TO DO:
Whenever a line in the data contains "often", show that line.

Saved entries:
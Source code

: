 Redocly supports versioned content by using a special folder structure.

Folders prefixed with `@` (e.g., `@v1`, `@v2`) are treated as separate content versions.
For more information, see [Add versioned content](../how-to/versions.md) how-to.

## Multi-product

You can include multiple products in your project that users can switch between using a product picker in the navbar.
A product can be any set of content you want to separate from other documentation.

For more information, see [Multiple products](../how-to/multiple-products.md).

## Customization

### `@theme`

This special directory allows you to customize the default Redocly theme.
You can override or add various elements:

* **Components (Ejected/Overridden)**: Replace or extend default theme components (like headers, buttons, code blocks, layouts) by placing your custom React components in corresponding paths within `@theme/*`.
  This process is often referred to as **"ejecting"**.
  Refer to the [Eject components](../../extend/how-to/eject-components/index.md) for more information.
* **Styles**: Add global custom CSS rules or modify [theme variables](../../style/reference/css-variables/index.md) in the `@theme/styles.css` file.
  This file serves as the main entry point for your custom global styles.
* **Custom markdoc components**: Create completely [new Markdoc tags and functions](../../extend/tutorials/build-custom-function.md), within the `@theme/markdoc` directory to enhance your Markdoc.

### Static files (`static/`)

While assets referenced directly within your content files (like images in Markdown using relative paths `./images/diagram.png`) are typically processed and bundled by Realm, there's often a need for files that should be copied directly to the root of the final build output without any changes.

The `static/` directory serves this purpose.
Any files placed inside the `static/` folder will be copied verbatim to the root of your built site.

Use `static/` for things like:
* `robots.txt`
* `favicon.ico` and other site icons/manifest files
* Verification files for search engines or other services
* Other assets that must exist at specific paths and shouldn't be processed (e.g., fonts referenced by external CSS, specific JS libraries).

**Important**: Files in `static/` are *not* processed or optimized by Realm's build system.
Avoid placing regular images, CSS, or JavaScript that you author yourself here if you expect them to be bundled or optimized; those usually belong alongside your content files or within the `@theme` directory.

EXPECTED OUTPUT:
  This process is often referred to as **"ejecting"**.
While assets referenced directly within your content files (like images in Markdown using relative paths `./images/diagram.png`) are typically processed and bundled by Realm, there's often a need for files that should be copied directly to the root of the final build output without any changes.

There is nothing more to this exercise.